What Was the Average Lifespan of Humans in Ancient Times?

What Was the Average Lifespan of Humans in Ancient Times?

Jeanne Louise Clement, a French woman, holds the record for the oldest verified human to have lived on Earth. She lived for 122 years from 1875 to 1997, according to the Guinness World Records. Although most people won’t be as fortunate as she was, modern health practices, sanitation, and other factors have significantly increased life expectancy in recent decades. However, determining the life expectancy of ancient humans is a daunting task, as detailed population records and death records are scarce, especially as we go further back in time.

Ancient Humans and Present Day

Determining if human lifespan has changed over tens of thousands of years, without the interference of violence, disease, or natural disasters, is unlikely. This is due to the inevitable occurrence of such factors in our lives on this planet. According to Marios Kyriazis, a biomedical gerontologist at the National Gerontology Center in Cyprus, early humans would live, have children, and quickly succumb to disease or predation. Although there are historical reports of people living up to 150 years, most of these are likely exaggerations, according to Walter Scheidel, a historian at Stanford University who studies the demographics of the Roman empire.

Kyriazis, who authored the study titled “Aging Throughout History: The Evolution of Human Lifespan” published in the Journal of Molecular Evolution, explains that the human body is designed by nature to have children, live a few more years to witness their growth, and possibly reach the age of seeing their grandchildren. However, due to improved hygiene, medicine, and nutrition, the number of individuals who reach this stage has increased. Despite these improvements, chronic degenerative diseases and other issues remain challenging to prevent since our body is not equipped to make continuous repairs beyond a specific point, according to Kyriazis.

Rough Trends for Ancient Human Life Spans

Researching the lifespan of ancient humans is challenging since there aren’t enough remains found in close proximity to draw definitive conclusions. However, some studies indicate that the life expectancy of early humans and Neanderthals found in western Eurasia was not significantly different. In contrast, other research suggests that the lifespan of Homo sapiens may have increased from the Middle Paleolithic to the later Upper Paleolithic, as the proportion of older to younger remains rose. This same study suggests that from the start of the Upper Paleolithic about 30,000 years ago, the average lifespan exceeded 30 years.

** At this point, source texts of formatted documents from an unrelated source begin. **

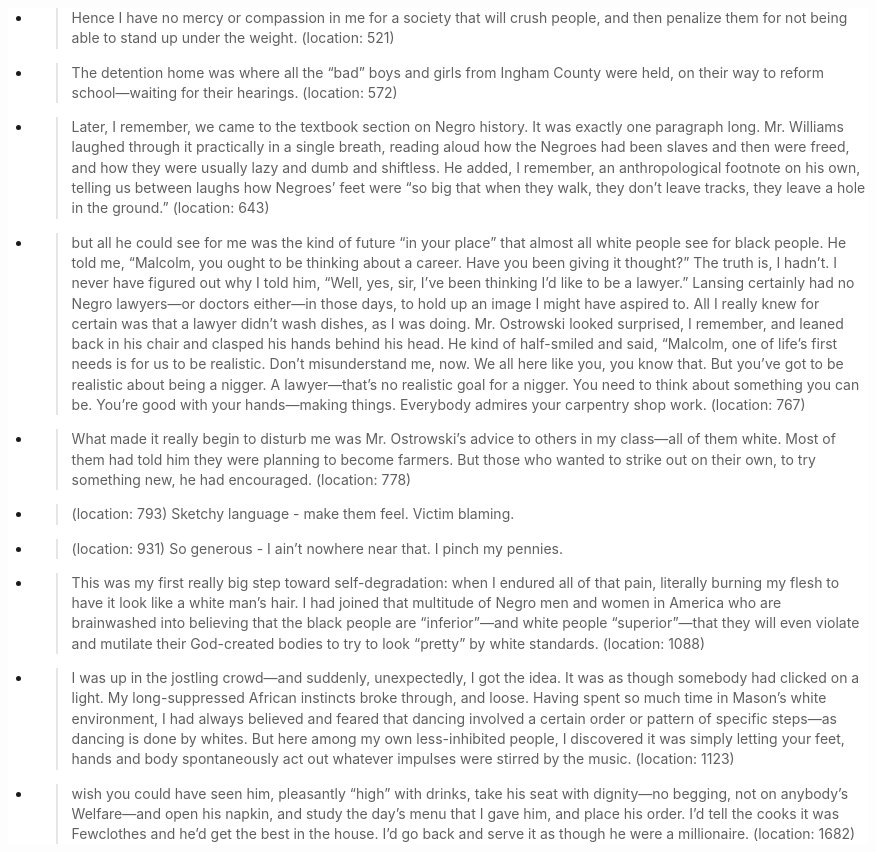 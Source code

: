 
  - > Hence I have no mercy or compassion in me for a society that will crush people, and then penalize them for not being able to stand up under the weight. (location: 521)


  - > The detention home was where all the “bad” boys and girls from Ingham County were held, on their way to reform school—waiting for their hearings. (location: 572)


  - > Later, I remember, we came to the textbook section on Negro history. It was exactly one paragraph long. Mr. Williams laughed through it practically in a single breath, reading aloud how the Negroes had been slaves and then were freed, and how they were usually lazy and dumb and shiftless. He added, I remember, an anthropological footnote on his own, telling us between laughs how Negroes’ feet were “so big that when they walk, they don’t leave tracks, they leave a hole in the ground.” (location: 643)


  - > but all he could see for me was the kind of future “in your place” that almost all white people see for black people. He told me, “Malcolm, you ought to be thinking about a career. Have you been giving it thought?” The truth is, I hadn’t. I never have figured out why I told him, “Well, yes, sir, I’ve been thinking I’d like to be a lawyer.” Lansing certainly had no Negro lawyers—or doctors either—in those days, to hold up an image I might have aspired to. All I really knew for certain was that a lawyer didn’t wash dishes, as I was doing. Mr. Ostrowski looked surprised, I remember, and leaned back in his chair and clasped his hands behind his head. He kind of half-smiled and said, “Malcolm, one of life’s first needs is for us to be realistic. Don’t misunderstand me, now. We all here like you, you know that. But you’ve got to be realistic about being a nigger. A lawyer—that’s no realistic goal for a nigger. You need to think about something you can be. You’re good with your hands—making things. Everybody admires your carpentry shop work. (location: 767)


  - > What made it really begin to disturb me was Mr. Ostrowski’s advice to others in my class—all of them white. Most of them had told him they were planning to become farmers. But those who wanted to strike out on their own, to try something new, he had encouraged. (location: 778)


  - >  (location: 793)
    Sketchy language - make them feel. Victim blaming.

  - >  (location: 931)
    So generous - I ain’t nowhere near that. I pinch my pennies.

  - > This was my first really big step toward self-degradation: when I endured all of that pain, literally burning my flesh to have it look like a white man’s hair. I had joined that multitude of Negro men and women in America who are brainwashed into believing that the black people are “inferior”—and white people “superior”—that they will even violate and mutilate their God-created bodies to try to look “pretty” by white standards. (location: 1088)


  - > I was up in the jostling crowd—and suddenly, unexpectedly, I got the idea. It was as though somebody had clicked on a light. My long-suppressed African instincts broke through, and loose. Having spent so much time in Mason’s white environment, I had always believed and feared that dancing involved a certain order or pattern of specific steps—as dancing is done by whites. But here among my own less-inhibited people, I discovered it was simply letting your feet, hands and body spontaneously act out whatever impulses were stirred by the music. (location: 1123)


  - > wish you could have seen him, pleasantly “high” with drinks, take his seat with dignity—no begging, not on anybody’s Welfare—and open his napkin, and study the day’s menu that I gave him, and place his order. I’d tell the cooks it was Fewclothes and he’d get the best in the house. I’d go back and serve it as though he were a millionaire. (location: 1682)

Another significant change occurred when humans transitioned to sedentary lifestyles about 10,000 years ago, settling into urban centers such as Çatalhöyük in Turkey. During this time, a more nomadic lifestyle was relatively healthier than living in dense towns because proper sewage systems and hygiene were lacking in urban areas. As individuals lived in close proximity to each other and their domesticated animals, diseases could easily spread between them. According to research conducted at Çatalhöyük, as the city became more crowded, people’s health declined, likely leading to a decrease in average life expectancy.

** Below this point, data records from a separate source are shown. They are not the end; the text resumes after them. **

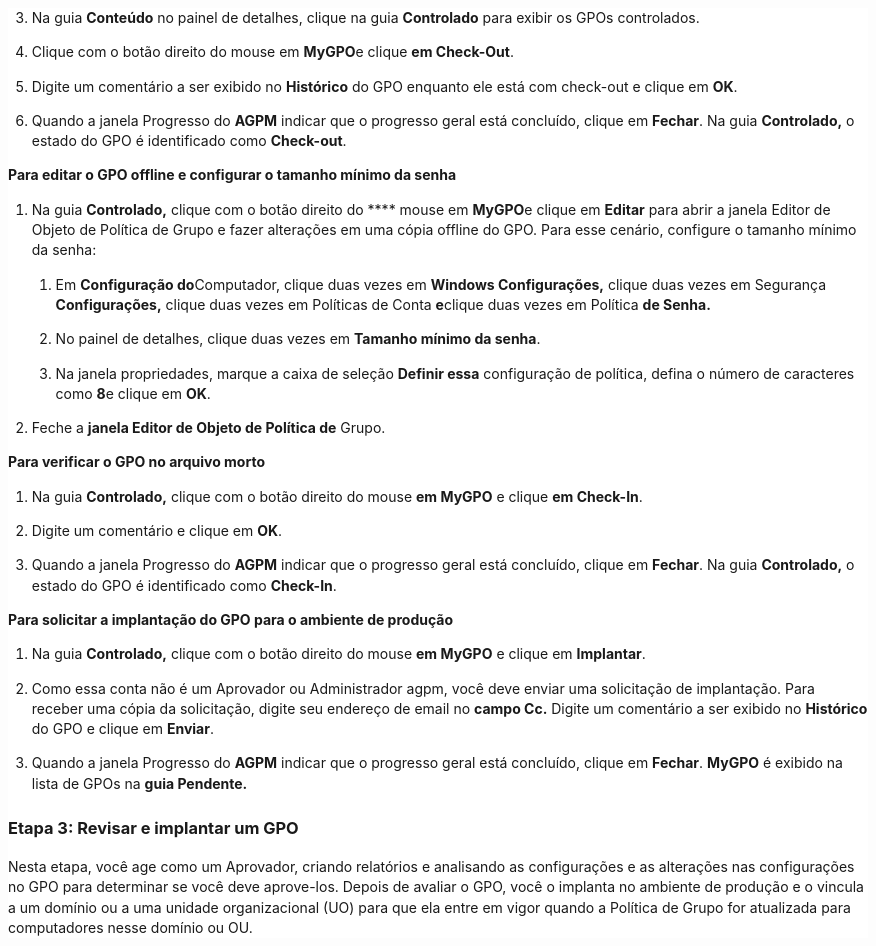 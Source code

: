 3.  Na guia **Conteúdo** no painel de detalhes, clique na guia **Controlado** para exibir os GPOs controlados.

4.  Clique com o botão direito do mouse em **MyGPO**e clique **em Check-Out**.

5.  Digite um comentário a ser exibido no **Histórico** do GPO enquanto ele está com check-out e clique em **OK**.

6.  Quando a janela Progresso do **AGPM** indicar que o progresso geral está concluído, clique em **Fechar**. Na guia **Controlado,** o estado do GPO é identificado como **Check-out**.

**Para editar o GPO offline e configurar o tamanho mínimo da senha**

1.  Na guia **Controlado,** clique com o botão direito do **** mouse em **MyGPO**e clique em **Editar** para abrir a janela Editor de Objeto de Política de Grupo e fazer alterações em uma cópia offline do GPO. Para esse cenário, configure o tamanho mínimo da senha:

    1.  Em **Configuração do**Computador, clique duas vezes em **Windows Configurações,** clique duas vezes em Segurança **Configurações,** clique duas vezes em Políticas de Conta **e**clique duas vezes em Política **de Senha.**

    2.  No painel de detalhes, clique duas vezes em **Tamanho mínimo da senha**.

    3.  Na janela propriedades, marque a caixa de seleção **Definir essa** configuração de política, defina o número de caracteres como **8**e clique em **OK**.

2.  Feche a **janela Editor de Objeto de Política de** Grupo.

**Para verificar o GPO no arquivo morto**

1.  Na guia **Controlado,** clique com o botão direito do mouse **em MyGPO** e clique **em Check-In**.

2.  Digite um comentário e clique em **OK**.

3.  Quando a janela Progresso do **AGPM** indicar que o progresso geral está concluído, clique em **Fechar**. Na guia **Controlado,** o estado do GPO é identificado como **Check-In**.

**Para solicitar a implantação do GPO para o ambiente de produção**

1.  Na guia **Controlado,** clique com o botão direito do mouse **em MyGPO** e clique em **Implantar**.

2.  Como essa conta não é um Aprovador ou Administrador agpm, você deve enviar uma solicitação de implantação. Para receber uma cópia da solicitação, digite seu endereço de email no **campo Cc.** Digite um comentário a ser exibido no **Histórico** do GPO e clique em **Enviar**.

3.  Quando a janela Progresso do **AGPM** indicar que o progresso geral está concluído, clique em **Fechar**. **MyGPO** é exibido na lista de GPOs na **guia Pendente.**

### <a name="step-3-review-and-deploy-a-gpo"></a><a href="" id="bkmk-manage3"></a>Etapa 3: Revisar e implantar um GPO

Nesta etapa, você age como um Aprovador, criando relatórios e analisando as configurações e as alterações nas configurações no GPO para determinar se você deve aprove-los. Depois de avaliar o GPO, você o implanta no ambiente de produção e o vincula a um domínio ou a uma unidade organizacional (UO) para que ela entre em vigor quando a Política de Grupo for atualizada para computadores nesse domínio ou OU.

Kyriazis notes that people had the ability to live longer, but many perished due to diseases and poor diets.

During Roman times, records were more comprehensive in some cases. Scheidel studied census records from about two thousand years ago when Egypt was a province in the Roman Empire. The data showed that the average life expectancy was in the 20s.

However, many individuals lived longer than this average, which was mostly due to high infant mortality rates. Scheidel notes that for individuals who survived past the age of five, life expectancy increased to around the 40s.

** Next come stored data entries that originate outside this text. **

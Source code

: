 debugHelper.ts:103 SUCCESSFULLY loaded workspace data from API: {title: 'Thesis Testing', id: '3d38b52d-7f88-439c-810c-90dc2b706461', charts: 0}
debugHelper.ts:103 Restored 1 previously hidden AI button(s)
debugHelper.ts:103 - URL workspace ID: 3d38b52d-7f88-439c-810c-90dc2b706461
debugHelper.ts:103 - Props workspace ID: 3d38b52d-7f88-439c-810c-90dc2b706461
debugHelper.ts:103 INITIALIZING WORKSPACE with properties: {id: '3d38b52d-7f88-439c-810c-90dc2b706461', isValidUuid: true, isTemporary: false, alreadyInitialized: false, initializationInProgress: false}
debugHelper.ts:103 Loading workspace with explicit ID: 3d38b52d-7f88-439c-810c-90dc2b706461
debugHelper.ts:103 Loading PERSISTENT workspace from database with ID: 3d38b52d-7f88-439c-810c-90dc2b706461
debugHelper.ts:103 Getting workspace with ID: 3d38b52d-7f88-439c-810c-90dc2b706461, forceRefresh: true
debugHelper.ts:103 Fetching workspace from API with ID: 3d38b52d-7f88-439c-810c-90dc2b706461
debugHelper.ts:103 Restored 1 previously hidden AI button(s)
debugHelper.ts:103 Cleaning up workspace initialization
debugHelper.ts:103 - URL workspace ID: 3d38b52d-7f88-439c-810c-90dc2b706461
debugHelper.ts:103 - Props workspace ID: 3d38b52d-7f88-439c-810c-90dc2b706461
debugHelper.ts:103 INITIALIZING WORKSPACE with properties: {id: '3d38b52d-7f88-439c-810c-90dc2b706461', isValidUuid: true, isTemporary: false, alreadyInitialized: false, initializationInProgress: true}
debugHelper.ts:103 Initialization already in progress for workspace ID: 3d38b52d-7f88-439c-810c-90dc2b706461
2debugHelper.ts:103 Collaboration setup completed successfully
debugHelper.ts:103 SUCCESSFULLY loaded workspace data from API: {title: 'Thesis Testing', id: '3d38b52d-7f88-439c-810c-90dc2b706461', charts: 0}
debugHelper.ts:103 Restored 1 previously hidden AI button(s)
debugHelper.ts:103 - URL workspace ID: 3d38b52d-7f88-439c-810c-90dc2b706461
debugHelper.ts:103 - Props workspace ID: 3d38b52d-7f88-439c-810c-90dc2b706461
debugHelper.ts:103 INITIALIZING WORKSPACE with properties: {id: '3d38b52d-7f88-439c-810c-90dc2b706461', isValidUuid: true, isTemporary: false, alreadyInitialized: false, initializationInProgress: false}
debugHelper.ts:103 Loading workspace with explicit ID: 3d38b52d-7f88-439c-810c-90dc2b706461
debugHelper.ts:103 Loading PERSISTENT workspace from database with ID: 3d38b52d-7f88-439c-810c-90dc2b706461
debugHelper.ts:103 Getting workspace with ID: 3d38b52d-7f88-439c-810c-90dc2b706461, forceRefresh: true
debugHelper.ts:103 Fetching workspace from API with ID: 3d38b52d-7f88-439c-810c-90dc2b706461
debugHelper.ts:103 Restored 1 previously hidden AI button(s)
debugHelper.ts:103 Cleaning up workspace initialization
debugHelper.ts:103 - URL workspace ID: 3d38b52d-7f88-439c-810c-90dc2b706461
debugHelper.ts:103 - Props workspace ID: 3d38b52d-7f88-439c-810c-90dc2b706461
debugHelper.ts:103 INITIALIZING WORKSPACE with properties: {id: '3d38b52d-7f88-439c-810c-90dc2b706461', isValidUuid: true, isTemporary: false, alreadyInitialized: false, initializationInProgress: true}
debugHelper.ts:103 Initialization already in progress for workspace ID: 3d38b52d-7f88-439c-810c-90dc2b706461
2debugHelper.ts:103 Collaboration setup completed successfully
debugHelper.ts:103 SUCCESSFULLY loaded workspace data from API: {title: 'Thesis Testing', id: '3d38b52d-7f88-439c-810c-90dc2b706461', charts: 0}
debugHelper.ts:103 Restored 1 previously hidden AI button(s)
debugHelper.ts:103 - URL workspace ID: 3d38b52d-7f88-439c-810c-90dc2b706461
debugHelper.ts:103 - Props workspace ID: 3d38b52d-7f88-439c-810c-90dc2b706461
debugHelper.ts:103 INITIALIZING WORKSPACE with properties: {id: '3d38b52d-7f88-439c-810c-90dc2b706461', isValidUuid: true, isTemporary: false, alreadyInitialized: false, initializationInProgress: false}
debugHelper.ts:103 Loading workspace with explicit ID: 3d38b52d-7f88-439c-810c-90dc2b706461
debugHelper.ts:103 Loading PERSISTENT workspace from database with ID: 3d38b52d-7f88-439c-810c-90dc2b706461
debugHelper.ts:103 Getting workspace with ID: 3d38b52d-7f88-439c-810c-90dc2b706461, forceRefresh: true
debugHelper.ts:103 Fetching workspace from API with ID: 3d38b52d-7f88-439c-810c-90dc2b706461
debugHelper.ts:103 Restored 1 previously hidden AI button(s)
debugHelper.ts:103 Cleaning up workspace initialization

Similarly, an analysis of Roman emperors, for whom extensive information is available, revealed comparable statistics. Scheidel states that “the ones that don’t get murdered, which is a minority, they have more or less the same life expectancy.”

Which Average?

As in the past, the current average life expectancy is not evenly distributed. Hong Kong has the highest at 85.3 years, while the Central African Republic has the lowest at 54.4 years due to factors such as COVID-19, diseases, and civil conflict. The global average life expectancy is 73.2 years, with females living to 75.6 years and males to 70.8 years. Advances in medicine have contributed to this increase, as the average life expectancy was only 47 years in 1950.

These improvements have also led to a shift in focus from having more children for survival to prioritizing personal survival. Kyriazis notes that this is the first time in human history where personal survival has become the primary concern.